------ Given information
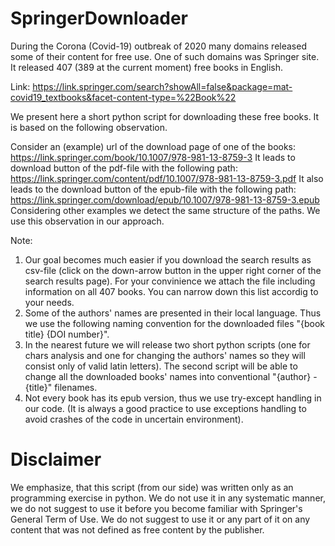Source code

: # SpringerDownloader

During the Corona (Covid-19) outbreak of 2020 many domains released some of their content for free use.
One of such domains was Springer site. It released 407 (389 at the current moment) free books in English.

Link: https://link.springer.com/search?showAll=false&package=mat-covid19_textbooks&facet-content-type=%22Book%22

We present here a short python script for downloading these free books. It is based on the following observation.

Consider an (example) url of the download page of one of the books:
  https://link.springer.com/book/10.1007/978-981-13-8759-3
It leads to download button of the pdf-file with the following path:
  https://link.springer.com/content/pdf/10.1007/978-981-13-8759-3.pdf
It also leads to the download button of the epub-file with the following path:
  https://link.springer.com/download/epub/10.1007/978-981-13-8759-3.epub
Considering other examples we detect the same structure of the paths.
We use this observation in our approach.

Note:
1. Our goal becomes much easier if you download the search results as csv-file (click on the down-arrow button in the upper right corner of the search results page). For your convinience we attach the file including information on all 407 books.
You can narrow down this list accordig to your needs.
2. Some of the authors' names are presented in their local language. Thus we use the following naming convention for the downloaded files "{book title} {DOI number}".
3. In the nearest future we will release two short python scripts (one for chars analysis and one for changing the authors' names so they will consist only of valid latin letters). The second script will be able to change all the downloaded books' names into conventional "{author} - {title}" filenames.
4. Not every book has its epub version, thus we use try-except handling in our code. (It is always a good practice to use exceptions handling to avoid crashes of the code in uncertain environment).

# Disclaimer
We emphasize, that this script (from our side) was written only as an programming exercise in python. We do not use it in any systematic manner, we do not suggest to use it before you become familiar with Springer's General Term of Use. We do not suggest to use it or any part of it on any content that was not defined as free content by the publisher.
------------
* [Task instructions]: Give an exact copy of the lines from the one with "You can narrow" through the end of the entries, both ends included.

* [Result for this exercise]:
You can narrow down this list accordig to your needs.
2. Some of the authors' names are presented in their local language. Thus we use the following naming convention for the downloaded files "{book title} {DOI number}".
3. In the nearest future we will release two short python scripts (one for chars analysis and one for changing the authors' names so they will consist only of valid latin letters). The second script will be able to change all the downloaded books' names into conventional "{author} - {title}" filenames.
4. Not every book has its epub version, thus we use try-except handling in our code. (It is always a good practice to use exceptions handling to avoid crashes of the code in uncertain environment).

# Disclaimer
We emphasize, that this script (from our side) was written only as an programming exercise in python. We do not use it in any systematic manner, we do not suggest to use it before you become familiar with Springer's General Term of Use. We do not suggest to use it or any part of it on any content that was not defined as free content by the publisher.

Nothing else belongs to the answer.